Steven Blaney Conservative Bellechasse—Les Etchemins—Lévis, QC

Madam Speaker, I would like to thank my colleague, the member for York South—Weston, for his speech and presentation, and I would like to commend him for introducing his private member's bill, which is an important milestone in the life of a parliamentarian.

As he pointed out in his speech, this is one of the first series of bills being debated, so he had little time to draft it. As a result, I want to raise a few points during my speech today.

Maybe just to remind members, this bill is adding the notion of community benefit along with the already provided capacity to the minister by narrowing the definition of “community benefit” in the public works and government services department. It would expect the bidders to be fulfilling some additional requirements regarding community benefit, if the minister wishes to obtain this information before handing out the contract. It would expect that the minister could ask for a study to the contracted parties so that they can precisely scale of the community benefit generated by the project. There would be an additional step of a report to Parliament after each exercise that would evaluate if the work, repairs, or maintenance generated any community benefit.

Before I comment any further on the bill, I would like to comment on a poll that was done when we talked to businesses in this country. Basically, it says that companies felt that there is too much red tape in Canada already. Sixty-nine per cent of businesses in this country find that there is too much red tape and that it is not helping to create jobs, create wealth, or create a lively community. I think, in particular, of farmers who have to deal with red tape exactly in the middle of their high season.

It is very important, as parliamentarians, when we are tabling new legislation, although well intended—and I do not doubt in any way the intention of the member to increase the benefit of the activity of the government—to make sure that we are not adding an extra layer of administrative tasks to those who are actually responding to the need of the government.

Our party, the Conservative Party, certainly supports transparency within the government and in the federal contracting process. We believe that community interests must be served. We know that, naturally, when contracts are awarded in a region, there are automatically benefits to the economy. It is also important to support local workers. We believe in a neutral, rational contracting process that is advantageous to taxpayers.

That is my concern about Bill C-227 as introduced. It is a sort of double-edged sword, since it would give the minister discretionary authority in the contracting process. When we consider the tens of thousands of contracts that are awarded every year by Public Services and Procurement Canada, this will create a lot of red tape, which I think is completely unnecessary.

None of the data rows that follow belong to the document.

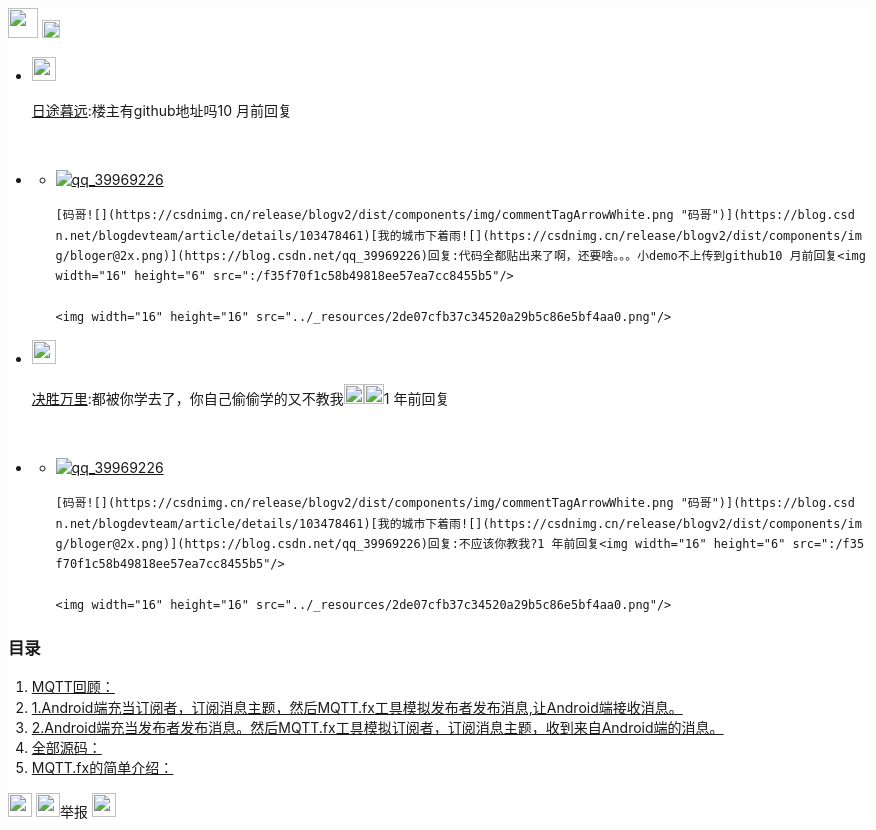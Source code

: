 <a id="commentsedit"></a>

<img width="30" height="30" src="../_resources/22359c5997d249f798c9b5f61d6594ba.png"/>

<img width="18" height="18" src=":/e32e05ba309e40c9ad20cd3b2bf2ddd2"/>

<a id="comments"></a>

- [<img width="24" height="24" src=":/c42230c16c004dd1b1f1b0e99dcedce4"/>](https://blog.csdn.net/qq_38042345)
    
    [日途暮远](https://blog.csdn.net/qq_38042345):楼主有github地址吗10 月前回复<img width="16" height="6" src=":/f35f70f1c58b49818ee57ea7cc8455b5"/>
    
    <img width="16" height="16" src="../_resources/2de07cfb37c34520a29b5c86e5bf4aa0.png"/>
    
- - [![qq_39969226](:/bd3c6378b92846f38ad41300ec00d7f5)](https://blog.csdn.net/qq_39969226)
        
        [码哥![](https://csdnimg.cn/release/blogv2/dist/components/img/commentTagArrowWhite.png "码哥")](https://blog.csdn.net/blogdevteam/article/details/103478461)[我的城市下着雨![](https://csdnimg.cn/release/blogv2/dist/components/img/bloger@2x.png)](https://blog.csdn.net/qq_39969226)回复:代码全都贴出来了啊，还要啥。。。小demo不上传到github10 月前回复<img width="16" height="6" src=":/f35f70f1c58b49818ee57ea7cc8455b5"/>
        
        <img width="16" height="16" src="../_resources/2de07cfb37c34520a29b5c86e5bf4aa0.png"/>
        

- [<img width="24" height="24" src=":/884529f1cfb24504b2d23f45eab73c2f"/>](https://blog.csdn.net/weixin_42446445)
    
    [决胜万里](https://blog.csdn.net/weixin_42446445):都被你学去了，你自己偷偷学的又不教我<img width="20" height="20" src=":/d9dd43654eed45caa475d1040837f2b1"/><img width="20" height="20" src=":/d9dd43654eed45caa475d1040837f2b1"/>1 年前回复<img width="16" height="6" src=":/f35f70f1c58b49818ee57ea7cc8455b5"/>
    
    <img width="16" height="16" src="../_resources/2de07cfb37c34520a29b5c86e5bf4aa0.png"/>
    
- - [![qq_39969226](:/bd3c6378b92846f38ad41300ec00d7f5)](https://blog.csdn.net/qq_39969226)
        
        [码哥![](https://csdnimg.cn/release/blogv2/dist/components/img/commentTagArrowWhite.png "码哥")](https://blog.csdn.net/blogdevteam/article/details/103478461)[我的城市下着雨![](https://csdnimg.cn/release/blogv2/dist/components/img/bloger@2x.png)](https://blog.csdn.net/qq_39969226)回复:不应该你教我?1 年前回复<img width="16" height="6" src=":/f35f70f1c58b49818ee57ea7cc8455b5"/>
        
        <img width="16" height="16" src="../_resources/2de07cfb37c34520a29b5c86e5bf4aa0.png"/>
        

### 目录

1.  [MQTT回顾：](#t0)
2.  [1.Android端充当订阅者，订阅消息主题，然后MQTT.fx工具模拟发布者发布消息,让Android端接收消息。](#t1)
3.  [2.Android端充当发布者发布消息。然后MQTT.fx工具模拟订阅者，订阅消息主题，收到来自Android端的消息。](#t2)
4.  [全部源码：](#t3)
5.  [MQTT.fx的简单介绍：](#t4)

 <img width="24" height="24" src="../_resources/2fad84a521644db5846fcd7271e1aaae.png"/> <img width="24" height="24" src=":/c613908c47c0426ea58ba12b5ae51c4e"/>举报 <img width="24" height="24" src=":/9f8a29e5b3174740b42c9957e7a37d50"/>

Paragraph 7(1)(a) of the Department of Public Works and Government Services Act explains the framework and the various duties or functions of the minister, pursuant to the act. It states that the minister must “[increase] the efficiency and economy of the federal public administration and...[enhance] integrity and efficiency in the contracting process”.

Under these proposals, as we have seen and as I have mentioned, the minister would be able to ask bidders to submit additional reports and would be able to issue a report to Parliament. This translates into many different administrative tasks. It is another step for the bidder, but it also means additional tasks for our public officials, tasks that are unnecessary.

Therefore, in the interest of small and medium-sized businesses, we believe this is unnecessary. I invite my colleague to consider some of the initiatives in place to reduce red tape. Examples from the Government of New Brunswick and others from Quebec come to mind.

My colleague mentioned the Helmets to Hardhats Canada program, an initiative that was led by veterans themselves to facilitate veterans' integration into civil society. He could have mentioned a number of other initiatives that our government brought in to reduce red tape for veterans, including the veterans independence program. We also simplified the process for that program.

Veterans no longer have any paperwork to fill out for that program. In the past, they had to fill out forms and include invoices, whether it was for housekeeping, snow removal or window cleaning, and it all had to be reviewed by officials. There were over 100,000 transactions of that nature. We simplified the process so there would be only two payments, thereby making things easier for veterans.

Officials can now spend their time on more important tasks than reviewing housekeeping, snow removal and window cleaning invoices. Taxpayers also come out further ahead, as do veterans, most of whom are aging, we have to admit, and who benefit from the veterans independence program, also known as the VIP program.

I also want to applaud the fact that Public Works and Government Services Canada has already produced recommendations in response to the Red Tape Reduction Commission's work, which started in 2011. Led by the minister, the member for Beauce, our government consulted businesses across the country with a view to boosting efficiency and figuring out how best to reduce red tape and spare businesses from getting bogged down in bureaucratic processes.

Of the many recommendations, Public Works and Government Services Canada adopted two that zeroed in on improving the procurement process. In response to one of the recommendations in the Red Tape Reduction Commission's report, Public Works and Government Services Canada improved the famous MERX database. People who work for Public Works and Government Services Canada know it well.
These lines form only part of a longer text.